Imprese e attori sociali del settore sanitario si trovano oggi a dover affrontare la sfida della sostenibilità, in particolare per quanto riguarda le conseguenze dei cambiamenti globali sul benessere della popolazione. La salute umana è sempre più esposta agli effetti del cambiamento climatico, che si manifestano con crescente intensità sia sul piano sociale che economico. Le rilevazioni degli ultimi anni delineano un quadro allarmante: aumento della mortalità legata alle ondate di calore – con l’Europa tra le aree più colpite – diffusione di virus in zone finora indenni, aggravamento di malattie in precedenza più contenute, effetti negativi sulla fertilità.
Questi fenomeni generano rilevanti implicazioni economiche e sociali, a partire dall’incremento della spesa sanitaria – già oggi sotto forte pressione, soprattutto in Italia – fino all’accentuarsi delle disuguaglianze. Uno scenario destinato a peggiorare rapidamente, a causa della natura esponenziale della crisi climatica, che costringe gli scienziati ad aggiornare continuamente al rialzo le proprie previsioni.
Sebbene la consapevolezza della crisi ambientale sia ormai diffusa e il percorso verso la sostenibilità tracciato, la transizione è oggi messa alla prova da un contesto geopolitico instabile, segnato da conflitti, frammentazione e da un parziale ripensamento di alcune politiche ambientali. In particolare, l’Europa – pur confermando gli obiettivi del Green Deal – riconosce come, in assenza di un’adeguata valutazione d’impatto, alcune misure rischino di compromettere la competitività industriale. Si cercano soluzioni, ma resta il rischio che la crescente disattenzione politica verso la sostenibilità ne indebolisca l’urgenza e la priorità.
In questo quadro, una delle poche certezze confermate dai dati è che il costo dell’inazione supera quello dell’azione.
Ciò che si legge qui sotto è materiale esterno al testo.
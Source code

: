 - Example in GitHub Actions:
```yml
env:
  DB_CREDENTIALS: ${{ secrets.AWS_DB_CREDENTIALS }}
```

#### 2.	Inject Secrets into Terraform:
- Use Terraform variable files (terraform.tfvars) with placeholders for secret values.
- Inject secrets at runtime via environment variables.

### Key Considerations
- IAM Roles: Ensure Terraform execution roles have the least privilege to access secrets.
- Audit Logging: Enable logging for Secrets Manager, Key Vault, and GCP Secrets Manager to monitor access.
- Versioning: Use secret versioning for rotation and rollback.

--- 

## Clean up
Le imprese giocano quindi un ruolo cruciale. Sempre più aziende – in particolare nel settore farmaceutico – hanno scelto di integrare la sostenibilità nelle proprie strategie di lungo periodo, rendendola una leva competitiva. Ne derivano benefici non solo per l’ambiente, ma anche per le persone che lavorano nell’impresa, per le comunità in cui essa opera, e per la performance economico-finanziaria dell’azienda stessa.
Questa scelta ha effetti positivi anche lungo tutta la filiera: la sinergia tra imprese e fornitori può infatti rappresentare un motore di competitività e innovazione, accelerando la transizione verso modelli produttivi e soluzioni più sostenibili, sia di prodotto che di processo.
Tuttavia, l’impegno del solo mondo imprenditoriale non basta. In linea con l’approccio One Health – che riconosce l’interconnessione tra salute pubblica e salute ambientale – serve un’azione coordinata tra istituzioni, imprese e cittadini, fondata su un dialogo costruttivo e continuo. Solo così sarà possibile raggiungere gli obiettivi di sostenibilità senza compromettere il futuro di settori strategici, come quello farmaceutico, che attraverso innovazione e produzione di farmaci, vaccini e principi attivi contribuisce in modo decisivo alla salute e alla crescita economica.
Alcune recenti proposte di policy – come la revisione della legislazione farmaceutica o la direttiva sul trattamento delle acque reflue – dimostrano quanto sia rischioso adottare un approccio scollegato dal confronto con il settore industriale. L’assenza di dialogo può minare la competitività europea, a tutto vantaggio di attori globali come Stati Uniti e Cina, e compromettere l’accesso alle cure. Una prospettiva particolarmente critica per l’Italia, che si è affermata come uno dei principali hub europei per la produzione e l’export di medicinali.